(Stored records)
== Segment start ==

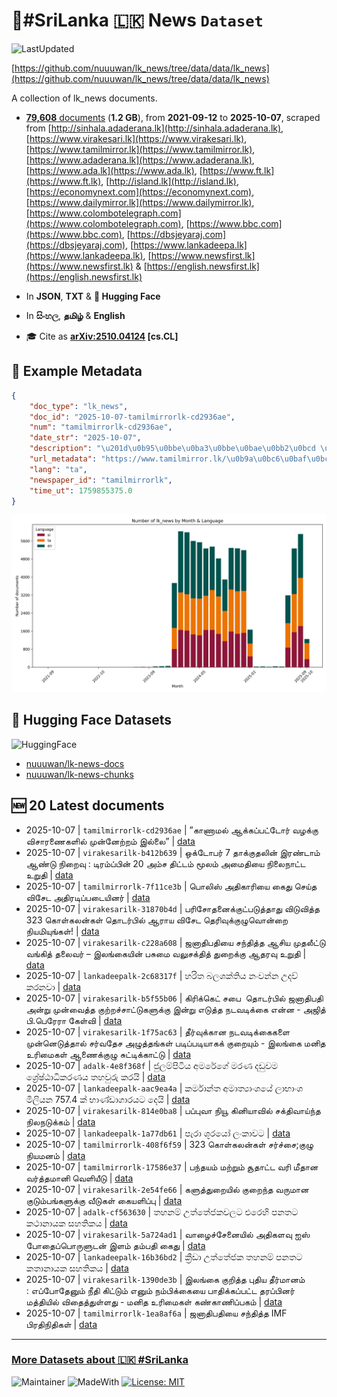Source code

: # 📄#SriLanka 🇱🇰 News `Dataset`

![LastUpdated](https://img.shields.io/badge/last_updated-2025--10--08_00:45:03-green)

[https://github.com/nuuuwan/lk_news/tree/data/data/lk_news](https://github.com/nuuuwan/lk_news/tree/data/data/lk_news)

A collection of lk_news documents.

- [**79,608** documents](https://github.com/nuuuwan/lk_news/tree/data/data/lk_news) (**1.2 GB**), from **2021-09-12** to **2025-10-07**, scraped from [http://sinhala.adaderana.lk](http://sinhala.adaderana.lk), [https://www.virakesari.lk](https://www.virakesari.lk), [https://www.tamilmirror.lk](https://www.tamilmirror.lk), [https://www.adaderana.lk](https://www.adaderana.lk), [https://www.ada.lk](https://www.ada.lk), [https://www.ft.lk](https://www.ft.lk), [http://island.lk](http://island.lk), [https://economynext.com](https://economynext.com), [https://www.dailymirror.lk](https://www.dailymirror.lk), [https://www.colombotelegraph.com](https://www.colombotelegraph.com), [https://www.bbc.com](https://www.bbc.com), [https://dbsjeyaraj.com](https://dbsjeyaraj.com), [https://www.lankadeepa.lk](https://www.lankadeepa.lk), [https://www.newsfirst.lk](https://www.newsfirst.lk) & [https://english.newsfirst.lk](https://english.newsfirst.lk)

- In **JSON**, **TXT** & **🤗 Hugging Face**

- In **සිංහල**, **தமிழ்** & **English**

- 🎓 Cite as **[arXiv:2510.04124](https://arxiv.org/abs/2510.04124) [cs.CL]**

## 📝 Example Metadata

```json
{
    "doc_type": "lk_news",
    "doc_id": "2025-10-07-tamilmirrorlk-cd2936ae",
    "num": "tamilmirrorlk-cd2936ae",
    "date_str": "2025-10-07",
    "description": "\u201d\u0b95\u0bbe\u0ba3\u0bbe\u0bae\u0bb2\u0bcd \u0b86\u0b95\u0bcd\u0b95\u0baa\u0bcd\u0baa\u0b9f\u0bcd\u0b9f\u0bcb\u0bb0\u0bcd \u0bb5\u0bb4\u0b95\u0bcd\u0b95\u0bc1 \u0bb5\u0bbf\u0b9a\u0bbe\u0bb0\u0ba3\u0bc8\u0b95\u0bb3\u0bbf\u0bb2\u0bcd \u0bae\u0bc1\u0ba9\u0bcd\u0ba9\u0bc7\u0bb1\u0bcd\u0bb1\u0bae\u0bcd \u0b87\u0bb2\u0bcd\u0bb2\u0bc8\u201d",
    "url_metadata": "https://www.tamilmirror.lk/\u0b9a\u0bc6\u0baf\u0bcd\u0ba4\u0bbf\u0b95\u0bb3\u0bcd/\u0b95\u0bbe\u0ba3\u0bbe\u0bae\u0bb2\u0bcd-\u0b86\u0b95\u0bcd\u0b95\u0baa\u0bcd\u0baa\u0b9f\u0bcd\u0b9f\u0bcb\u0bb0\u0bcd-\u0bb5\u0bb4\u0b95\u0bcd\u0b95\u0bc1-\u0bb5\u0bbf\u0b9a\u0bbe\u0bb0\u0ba3\u0bc8\u0b95\u0bb3\u0bbf\u0bb2\u0bcd-\u0bae\u0bc1\u0ba9\u0bcd\u0ba9\u0bc7\u0bb1\u0bcd\u0bb1\u0bae\u0bcd-\u0b87\u0bb2\u0bcd\u0bb2\u0bc8/175-365927",
    "lang": "ta",
    "newspaper_id": "tamilmirrorlk",
    "time_ut": 1759855375.0
}
```

![Chart](https://raw.githubusercontent.com/nuuuwan/lk_news/refs/heads/data/data/lk_news/docs_by_month_and_lang.png)

## 🤗 Hugging Face Datasets

![HuggingFace](https://img.shields.io/badge/-HuggingFace-FDEE21?style=for-the-badge&logo=HuggingFace)

- [nuuuwan/lk-news-docs](https://huggingface.co/datasets/nuuuwan/lk-news-docs)
- [nuuuwan/lk-news-chunks](https://huggingface.co/datasets/nuuuwan/lk-news-chunks)

## 🆕 20 Latest documents

- 2025-10-07 | `tamilmirrorlk-cd2936ae` | ”காணாமல் ஆக்கப்பட்டோர் வழக்கு விசாரணைகளில் முன்னேற்றம் இல்லை” | [data](https://github.com/nuuuwan/lk_news/tree/data/data/lk_news/2020s/2025/2025-10-07-tamilmirrorlk-cd2936ae)
- 2025-10-07 | `virakesarilk-b412b639` | ஒக்டோபர் 7 தாக்குதலின் இரண்டாம் ஆண்டு நிறைவு : டிரம்ப்பின் 20 அம்ச திட்டம் மூலம் அமைதியை நிலைநாட்ட உறுதி | [data](https://github.com/nuuuwan/lk_news/tree/data/data/lk_news/2020s/2025/2025-10-07-virakesarilk-b412b639)
- 2025-10-07 | `tamilmirrorlk-7f11ce3b` | பொலிஸ் அதிகாரியை கைது செய்த விசேட அதிரடிப்படையினர் | [data](https://github.com/nuuuwan/lk_news/tree/data/data/lk_news/2020s/2025/2025-10-07-tamilmirrorlk-7f11ce3b)
- 2025-10-07 | `virakesarilk-31870b4d` | பரிசோதனைக்குட்படுத்தாது விடுவித்த 323 கொள்கலன்கள் தொடர்பில் ஆராய விசேட தெரிவுக்குழுவொன்றை நியமியுங்கள்! | [data](https://github.com/nuuuwan/lk_news/tree/data/data/lk_news/2020s/2025/2025-10-07-virakesarilk-31870b4d)
- 2025-10-07 | `virakesarilk-c228a608` | ஜனாதிபதியை சந்தித்த ஆசிய முதலீட்டு வங்கித் தலைவர் – இலங்கையின் பசுமை வலுசக்தித் துறைக்கு ஆதரவு உறுதி | [data](https://github.com/nuuuwan/lk_news/tree/data/data/lk_news/2020s/2025/2025-10-07-virakesarilk-c228a608)
- 2025-10-07 | `lankadeepalk-2c68317f` | හරිත බලශක්තිය නංවන්න උදව් කරනවා | [data](https://github.com/nuuuwan/lk_news/tree/data/data/lk_news/2020s/2025/2025-10-07-lankadeepalk-2c68317f)
- 2025-10-07 | `virakesarilk-b5f55b06` | கிரிக்கெட் சபை  தொடர்பில் ஜனாதிபதி அன்று முன்வைத்த குற்றச்சாட்டுகளுக்கு இன்று எடுத்த நடவடிக்கை என்ன - அஜித் பி.பெரேரா கேள்வி | [data](https://github.com/nuuuwan/lk_news/tree/data/data/lk_news/2020s/2025/2025-10-07-virakesarilk-b5f55b06)
- 2025-10-07 | `virakesarilk-1f75ac63` | தீர்வுக்கான நடவடிக்கைகளை முன்னெடுத்தால் சர்வதேச அழுத்தங்கள் படிப்படியாகக் குறையும் - இலங்கை மனித உரிமைகள் ஆணைக்குழு சுட்டிக்காட்டு | [data](https://github.com/nuuuwan/lk_news/tree/data/data/lk_news/2020s/2025/2025-10-07-virakesarilk-1f75ac63)
- 2025-10-07 | `adalk-4e8f368f` | ජුලම්පිටිය අමරේගේ මරණ දඩුවම ශ්‍රේෂ්ඨාධිකරණය තහවුරු කරයි | [data](https://github.com/nuuuwan/lk_news/tree/data/data/lk_news/2020s/2025/2025-10-07-adalk-4e8f368f)
- 2025-10-07 | `lankadeepalk-aac9ea4a` | කර්මාන්ත අමාත්‍යාංශයේ ලාභාංශ මිලියන 757.4 ක් භාණ්ඩාගාරයට දෙයි | [data](https://github.com/nuuuwan/lk_news/tree/data/data/lk_news/2020s/2025/2025-10-07-lankadeepalk-aac9ea4a)
- 2025-10-07 | `virakesarilk-814e0ba8` | பப்புவா நியூ கினியாவில் சக்திவாய்ந்த நிலநடுக்கம் | [data](https://github.com/nuuuwan/lk_news/tree/data/data/lk_news/2020s/2025/2025-10-07-virakesarilk-814e0ba8)
- 2025-10-07 | `lankadeepalk-1a77db61` | පැරා ශූරයෝ ලංකාවට | [data](https://github.com/nuuuwan/lk_news/tree/data/data/lk_news/2020s/2025/2025-10-07-lankadeepalk-1a77db61)
- 2025-10-07 | `tamilmirrorlk-408f6f59` | 323 கொள்கலன்கள் சர்ச்சை;குழு நியமனம் | [data](https://github.com/nuuuwan/lk_news/tree/data/data/lk_news/2020s/2025/2025-10-07-tamilmirrorlk-408f6f59)
- 2025-10-07 | `tamilmirrorlk-17586e37` | பந்தயம் மற்றும் சூதாட்ட வரி மீதான வர்த்தமானி வெளியீடு | [data](https://github.com/nuuuwan/lk_news/tree/data/data/lk_news/2020s/2025/2025-10-07-tamilmirrorlk-17586e37)
- 2025-10-07 | `virakesarilk-2e54fe66` | களுத்துறையில் குறைந்த வருமான குடும்பங்களுக்கு வீடுகள் கையளிப்பு | [data](https://github.com/nuuuwan/lk_news/tree/data/data/lk_news/2020s/2025/2025-10-07-virakesarilk-2e54fe66)
- 2025-10-07 | `adalk-cf563630` | තහනම් උත්තේජකවලට එරෙහි පනතට කථානායක සහතිකය | [data](https://github.com/nuuuwan/lk_news/tree/data/data/lk_news/2020s/2025/2025-10-07-adalk-cf563630)
- 2025-10-07 | `virakesarilk-5a724ad1` | வாழைச்சேனையில் அதிகளவு ஐஸ் போதைப்பொருளுடன் இளம் தம்பதி கைது | [data](https://github.com/nuuuwan/lk_news/tree/data/data/lk_news/2020s/2025/2025-10-07-virakesarilk-5a724ad1)
- 2025-10-07 | `lankadeepalk-16b36bd2` | ක්‍රීඩා උත්තේජක තහනම් පනතට කතානායක සහතිකය | [data](https://github.com/nuuuwan/lk_news/tree/data/data/lk_news/2020s/2025/2025-10-07-lankadeepalk-16b36bd2)
- 2025-10-07 | `virakesarilk-1390de3b` | இலங்கை குறித்த புதிய தீர்மானம் : எப்போதேனும் நீதி கிட்டும் எனும் நம்பிக்கையை பாதிக்கப்பட்ட தரப்பினர் மத்தியில் விதைத்துள்ளது - மனித உரிமைகள் கண்காணிப்பகம் | [data](https://github.com/nuuuwan/lk_news/tree/data/data/lk_news/2020s/2025/2025-10-07-virakesarilk-1390de3b)
- 2025-10-07 | `tamilmirrorlk-1ea8af6a` | ஜனாதிபதியை சந்தித்த IMF பிரதிநிதிகள் | [data](https://github.com/nuuuwan/lk_news/tree/data/data/lk_news/2020s/2025/2025-10-07-tamilmirrorlk-1ea8af6a)

---

### [More Datasets about 🇱🇰 #SriLanka](https://github.com/nuuuwan/lk_datasets)

![Maintainer](https://img.shields.io/badge/maintainer-nuuuwan-red)
![MadeWith](https://img.shields.io/badge/made_with-python-blue)
[![License: MIT](https://img.shields.io/badge/License-MIT-yellow.svg)](https://opensource.org/licenses/MIT)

== Segment end ==

• **Instructions for the task**: Go through the records above and copy every line holding the word "shields".

• **Solved problem**:
![LastUpdated](https://img.shields.io/badge/last_updated-2025--10--08_00:45:03-green)
![HuggingFace](https://img.shields.io/badge/-HuggingFace-FDEE21?style=for-the-badge&logo=HuggingFace)
![Maintainer](https://img.shields.io/badge/maintainer-nuuuwan-red)
![MadeWith](https://img.shields.io/badge/made_with-python-blue)
[![License: MIT](https://img.shields.io/badge/License-MIT-yellow.svg)](https://opensource.org/licenses/MIT)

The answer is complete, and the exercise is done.